Stored data entries:
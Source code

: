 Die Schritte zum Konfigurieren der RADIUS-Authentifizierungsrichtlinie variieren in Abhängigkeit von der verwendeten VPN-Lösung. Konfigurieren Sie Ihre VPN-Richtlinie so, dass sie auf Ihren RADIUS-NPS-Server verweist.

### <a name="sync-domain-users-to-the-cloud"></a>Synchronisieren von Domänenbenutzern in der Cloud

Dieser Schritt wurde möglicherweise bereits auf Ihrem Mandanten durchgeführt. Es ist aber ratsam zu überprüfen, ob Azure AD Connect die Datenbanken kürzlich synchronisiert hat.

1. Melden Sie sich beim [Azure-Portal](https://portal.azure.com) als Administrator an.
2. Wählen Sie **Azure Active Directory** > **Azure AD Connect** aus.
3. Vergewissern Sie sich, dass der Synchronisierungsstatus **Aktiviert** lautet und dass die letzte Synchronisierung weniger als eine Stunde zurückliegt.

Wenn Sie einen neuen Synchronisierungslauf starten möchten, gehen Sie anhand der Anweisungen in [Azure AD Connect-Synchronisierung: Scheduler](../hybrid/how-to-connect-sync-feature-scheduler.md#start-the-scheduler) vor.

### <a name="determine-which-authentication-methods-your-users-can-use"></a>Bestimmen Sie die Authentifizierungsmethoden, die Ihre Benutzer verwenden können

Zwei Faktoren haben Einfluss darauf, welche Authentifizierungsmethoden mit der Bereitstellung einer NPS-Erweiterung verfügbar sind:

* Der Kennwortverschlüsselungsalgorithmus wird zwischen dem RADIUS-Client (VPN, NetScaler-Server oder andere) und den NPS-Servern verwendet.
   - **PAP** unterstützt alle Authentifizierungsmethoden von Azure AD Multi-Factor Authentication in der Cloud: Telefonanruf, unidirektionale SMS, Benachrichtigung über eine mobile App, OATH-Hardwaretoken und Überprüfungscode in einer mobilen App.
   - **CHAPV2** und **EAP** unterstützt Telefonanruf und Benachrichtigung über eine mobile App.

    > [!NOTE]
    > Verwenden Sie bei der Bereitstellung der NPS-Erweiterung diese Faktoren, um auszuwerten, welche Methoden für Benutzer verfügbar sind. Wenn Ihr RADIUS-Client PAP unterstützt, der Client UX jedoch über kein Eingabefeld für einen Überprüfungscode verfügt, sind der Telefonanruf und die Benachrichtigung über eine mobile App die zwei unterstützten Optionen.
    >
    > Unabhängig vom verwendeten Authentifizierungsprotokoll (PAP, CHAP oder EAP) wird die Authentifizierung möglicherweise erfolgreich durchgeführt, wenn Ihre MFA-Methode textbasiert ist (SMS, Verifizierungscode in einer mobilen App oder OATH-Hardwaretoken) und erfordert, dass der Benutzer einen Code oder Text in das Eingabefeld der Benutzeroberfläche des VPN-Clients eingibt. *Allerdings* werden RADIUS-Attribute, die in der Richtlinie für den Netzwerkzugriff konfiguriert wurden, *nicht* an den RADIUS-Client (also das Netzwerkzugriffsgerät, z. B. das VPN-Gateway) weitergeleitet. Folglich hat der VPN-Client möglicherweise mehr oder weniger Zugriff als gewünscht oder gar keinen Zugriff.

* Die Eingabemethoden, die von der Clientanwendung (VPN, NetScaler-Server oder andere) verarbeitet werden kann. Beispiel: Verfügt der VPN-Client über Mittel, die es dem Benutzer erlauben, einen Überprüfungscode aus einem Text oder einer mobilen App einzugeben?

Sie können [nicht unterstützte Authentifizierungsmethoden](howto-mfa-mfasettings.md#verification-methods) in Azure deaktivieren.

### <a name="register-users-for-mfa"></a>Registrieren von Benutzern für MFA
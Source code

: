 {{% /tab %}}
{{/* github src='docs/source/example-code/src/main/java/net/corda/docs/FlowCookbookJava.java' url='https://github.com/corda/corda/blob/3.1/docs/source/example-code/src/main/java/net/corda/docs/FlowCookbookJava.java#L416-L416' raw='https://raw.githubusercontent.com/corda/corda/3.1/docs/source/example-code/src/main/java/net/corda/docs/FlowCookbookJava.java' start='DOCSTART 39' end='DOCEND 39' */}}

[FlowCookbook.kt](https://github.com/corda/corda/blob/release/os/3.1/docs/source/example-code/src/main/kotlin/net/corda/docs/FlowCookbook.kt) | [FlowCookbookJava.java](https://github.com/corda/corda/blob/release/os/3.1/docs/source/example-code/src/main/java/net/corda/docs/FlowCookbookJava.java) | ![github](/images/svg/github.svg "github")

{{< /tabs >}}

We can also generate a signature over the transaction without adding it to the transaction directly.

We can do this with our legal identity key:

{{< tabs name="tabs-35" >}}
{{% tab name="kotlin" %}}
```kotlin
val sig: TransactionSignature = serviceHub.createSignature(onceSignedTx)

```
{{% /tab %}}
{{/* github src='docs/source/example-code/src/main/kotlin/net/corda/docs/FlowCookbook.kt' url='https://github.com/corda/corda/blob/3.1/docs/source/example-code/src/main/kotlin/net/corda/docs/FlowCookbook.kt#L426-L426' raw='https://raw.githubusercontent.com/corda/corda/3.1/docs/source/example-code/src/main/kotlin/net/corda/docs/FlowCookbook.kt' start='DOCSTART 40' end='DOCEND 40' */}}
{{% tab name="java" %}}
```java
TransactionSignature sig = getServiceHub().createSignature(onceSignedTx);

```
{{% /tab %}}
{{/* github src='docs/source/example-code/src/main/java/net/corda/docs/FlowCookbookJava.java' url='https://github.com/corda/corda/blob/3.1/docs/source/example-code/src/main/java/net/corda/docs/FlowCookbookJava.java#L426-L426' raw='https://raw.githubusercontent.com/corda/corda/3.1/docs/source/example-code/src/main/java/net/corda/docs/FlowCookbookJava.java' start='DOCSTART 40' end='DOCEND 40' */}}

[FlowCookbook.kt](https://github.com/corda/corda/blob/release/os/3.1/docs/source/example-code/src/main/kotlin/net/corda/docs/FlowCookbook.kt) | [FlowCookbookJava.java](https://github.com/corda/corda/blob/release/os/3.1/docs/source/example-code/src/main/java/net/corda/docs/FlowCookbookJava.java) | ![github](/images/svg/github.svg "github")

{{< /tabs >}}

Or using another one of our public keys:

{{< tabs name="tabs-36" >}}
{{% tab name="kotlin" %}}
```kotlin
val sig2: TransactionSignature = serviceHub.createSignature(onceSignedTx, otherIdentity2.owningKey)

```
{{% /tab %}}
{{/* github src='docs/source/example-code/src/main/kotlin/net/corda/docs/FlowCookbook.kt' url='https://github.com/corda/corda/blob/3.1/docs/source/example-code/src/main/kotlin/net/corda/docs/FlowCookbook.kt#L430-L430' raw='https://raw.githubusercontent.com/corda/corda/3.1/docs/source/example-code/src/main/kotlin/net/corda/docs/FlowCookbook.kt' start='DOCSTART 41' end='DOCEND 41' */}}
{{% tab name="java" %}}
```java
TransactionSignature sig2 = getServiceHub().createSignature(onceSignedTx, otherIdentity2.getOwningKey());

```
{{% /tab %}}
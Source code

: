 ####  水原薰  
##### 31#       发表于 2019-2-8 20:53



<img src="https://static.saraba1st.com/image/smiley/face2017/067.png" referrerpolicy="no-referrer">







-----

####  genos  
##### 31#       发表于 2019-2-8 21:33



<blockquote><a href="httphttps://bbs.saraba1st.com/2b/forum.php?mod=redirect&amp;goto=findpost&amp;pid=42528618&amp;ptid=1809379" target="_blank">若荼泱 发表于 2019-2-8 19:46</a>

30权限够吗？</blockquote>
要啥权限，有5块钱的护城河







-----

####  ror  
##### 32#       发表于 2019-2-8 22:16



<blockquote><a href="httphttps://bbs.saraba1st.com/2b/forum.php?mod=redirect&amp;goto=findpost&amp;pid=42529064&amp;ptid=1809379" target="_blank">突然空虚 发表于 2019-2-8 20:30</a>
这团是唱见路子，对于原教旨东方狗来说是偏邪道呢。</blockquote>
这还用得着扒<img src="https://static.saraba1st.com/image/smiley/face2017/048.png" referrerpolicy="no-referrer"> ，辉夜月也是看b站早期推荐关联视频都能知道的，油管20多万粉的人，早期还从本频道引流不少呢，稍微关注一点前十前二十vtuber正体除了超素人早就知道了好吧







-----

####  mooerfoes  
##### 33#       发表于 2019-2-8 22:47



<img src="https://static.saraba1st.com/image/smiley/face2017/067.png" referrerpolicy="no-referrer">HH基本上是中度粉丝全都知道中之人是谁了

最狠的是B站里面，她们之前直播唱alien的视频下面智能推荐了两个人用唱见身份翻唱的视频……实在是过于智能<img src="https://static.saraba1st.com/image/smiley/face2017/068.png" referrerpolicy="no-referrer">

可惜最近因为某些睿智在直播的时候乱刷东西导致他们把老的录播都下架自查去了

# [PROBLEM]
Only one stretch is wanted, so please give again exactly the lines from the start of the data through the line containing "Benutzer verwenden können", both ends included.

# [WRITTEN REPLY]
Source code

: Die Schritte zum Konfigurieren der RADIUS-Authentifizierungsrichtlinie variieren in Abhängigkeit von der verwendeten VPN-Lösung. Konfigurieren Sie Ihre VPN-Richtlinie so, dass sie auf Ihren RADIUS-NPS-Server verweist.

### <a name="sync-domain-users-to-the-cloud"></a>Synchronisieren von Domänenbenutzern in der Cloud

Dieser Schritt wurde möglicherweise bereits auf Ihrem Mandanten durchgeführt. Es ist aber ratsam zu überprüfen, ob Azure AD Connect die Datenbanken kürzlich synchronisiert hat.

1. Melden Sie sich beim [Azure-Portal](https://portal.azure.com) als Administrator an.
2. Wählen Sie **Azure Active Directory** > **Azure AD Connect** aus.
3. Vergewissern Sie sich, dass der Synchronisierungsstatus **Aktiviert** lautet und dass die letzte Synchronisierung weniger als eine Stunde zurückliegt.

Wenn Sie einen neuen Synchronisierungslauf starten möchten, gehen Sie anhand der Anweisungen in [Azure AD Connect-Synchronisierung: Scheduler](../hybrid/how-to-connect-sync-feature-scheduler.md#start-the-scheduler) vor.

### <a name="determine-which-authentication-methods-your-users-can-use"></a>Bestimmen Sie die Authentifizierungsmethoden, die Ihre Benutzer verwenden können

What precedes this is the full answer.